Baksanıza tatile çıkan ya Yunanistan’a gidiyor ya İspanya’ya. Oysa dünya büyük, görecek öğrenecek o kadar çok şey var ki. Üstelik henüz sahillerimizi ziyaret eden bir tek Yunana rastlamadık. Neredeyse beş asırdır Avrupa önümüze hangi yemeği koyuyorsa onu yiyoruz.

 

Azıcık dünya gezmiş görmüş herkes, dinamik ve yaratıcı bir milletimiz olduğunu bilir.

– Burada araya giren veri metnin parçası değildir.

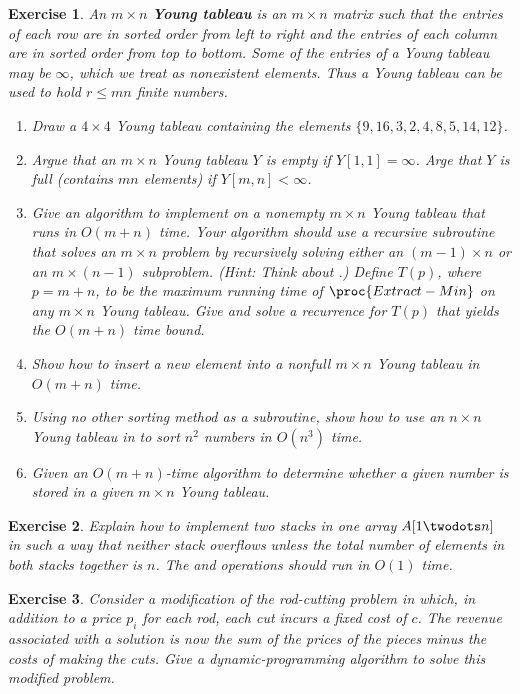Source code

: \documentclass[11pt]{amsart}
\theoremstyle{theorem}
\newtheorem{exercise}{Exercise}
\begin{document}
\begin{exercise}
An $m\times n$ \textbf{Young tableau} is an $m\times n$ matrix such that the entries of each row are in sorted order from left to right and the entries of each column are in sorted order from top to bottom. Some of the entries of a Young tableau may be $\infty$, which we treat as nonexistent elements. Thus a Young tableau can be used to hold $r\leq mn$ finite numbers.
\begin{enumerate}
\item Draw a $4\times 4$ Young tableau containing the elements $\{9,16,3,2,4,8,5,14,12\}$.
\item Argue that an $m\times n$ Young tableau $Y$ is empty if $Y[1,1]=\infty$. Arge that $Y$ is full (contains $mn$ elements) if $Y[m,n]<\infty$.
\item Give an algorithm to implement  on a nonempty $m\times n$ Young tableau that runs in $O(m+n)$ time. Your algorithm should use a recursive subroutine that solves an $m\times n$ problem by recursively solving either an $(m-1)\times n$ or an $m\times (n-1)$ subproblem. (Hint: Think about .) Define $T(p)$, where $p=m+n$, to be the maximum running time of $\proc{Extract-Min}$ on any $m\times n$ Young tableau. Give and solve a recurrence for $T(p)$ that yields the $O(m+n)$ time bound.
\item Show how to insert a new element into a nonfull $m\times n$ Young tableau in $O(m+n)$ time.
\item Using no other sorting method as a subroutine, show how to use an $n\times n$ Young tableau in to sort $n^2$ numbers in $O(n^3)$ time.
\item Given an $O(m+n)$-time algorithm to determine whether a given number is stored in a given $m\times n$ Young tableau.
\end{enumerate}
\end{exercise}


\begin{exercise}
Explain how to implement two stacks in one array $A[1\twodots n]$ in such a way that neither stack overflows unless the total number of elements in both stacks together is $n$. The  and  operations should run in $O(1)$ time.
\end{exercise}

\begin{exercise}
Consider a modification of the rod-cutting problem in which, in addition to a price $p_i$ for each rod, each cut incurs a fixed cost of $c$. The revenue associated with a solution is now the sum of the prices of the pieces minus the costs of making the cuts. Give a dynamic-programming algorithm to solve this modified problem.
\end{exercise}
\end{document}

Dayanışma kültürüne, güçlü aile bağlarına sahip bu millet her krizden birbirine kenetlenip çıkmıştır. Fakat biraz rahata erince har vurup harman savurmayı seviyoruz. Köklerimizde biriktirme kültürü yok.

 

Bizans kayıtlarında anlatılır: Türk beyliklerinde ganimet bir çadıra yığılırmış. Hakan ve eşi çadırda başköşeye oturur, büyük bir sofra kurulurmuş. Yemek bitince ve yeterince içildikten sonra bey ganimetten herkes bir şey alsın diye paylaşımı başlatırmış. Genelde herkes ihtiyacı kadar aldığından çok da mal artarmış. Hakan ve eşi çadırı terk eder etmez budun (halk) başlarmış bu artan malları kırıp dökmeye. Sonunda da çadırla beraber herşeyi yakarlarmış. Çünkü şaman geleneklerimize göre fazla mal-mülk biriktirmek lanetlenmekle eş tutulurmuş.

 

Biz mülkiyetçiliği en geç öğrenen toplumlardan biriyiz. Mülkü ne yapacağımızı bilmiyoruz. Parası olan habire ev alıyor. Sonunda ürettiğimiz her şeyi çimentoya yatırır hale geldik. 

 

Bugünkü varlığımızı göçebe atalarımızın dinamizmi, savaşçılığı, dayanışma kültürü, merakı, zihin açıklığı ve yaratıcılığına borçluyuz. Bu özellikleri kaybetmeye başladığımızda asimile ve yok olmaya mahkumuz.

 

Devlet sahibi olmak hiçbir milleti kurtarmaya yetmez. Kök, kültür, gelenek, kendine inançtır milletleri ayakta tutan. Fakat her millet bu özelliklerini binlerce yılda oluşturur. Hani diyor ya Atatürk “Muhtaç olduğun kudret damarlarındaki asil kanda mevcuttur” diye. Asalet atalarımızın bize miras bıraktığı kültür ve tarihtir. Onu damarlarımızdaki kan gibi canlı tutamazsak Anadolu’daki antik kentler gibi taştan başka hiçbir şey kalmaz bizden geriye.

 

“Vira Bismillah” deyip yelken açmak için geç değil. Dünyanın başka uluslarıyla ortaklık kurabileceğimiz, onlardan öğreneceğimiz ve onlara verebileceğimiz çok şey var. Fakat önce biz kendimiz gibi olmalıyız. Avrupa’nın ekonomik, Amerika’nın siyasi ya da Arabistan’ın bize dayattığı inanç sınırlarını geride bırakıp Anadolu’ya özgü biçimde dünyayı yeniden yorumlamalıyız. O zaman hem biz kendimizi hem de yabancılar bizi daha iyi anlayacaklardır.

 

Yorum Yap
UYARI: Küfür, hakaret, rencide edici cümleler veya imalar, inançlara saldırı içeren, imla kuralları ile yazılmamış,
Türkçe karakter kullanılmayan ve büyük harflerle yazılmış yorumlar onaylanmamaktadır.
Yorumlar (10)
Yükleniyor ...
Yükleme hatalı.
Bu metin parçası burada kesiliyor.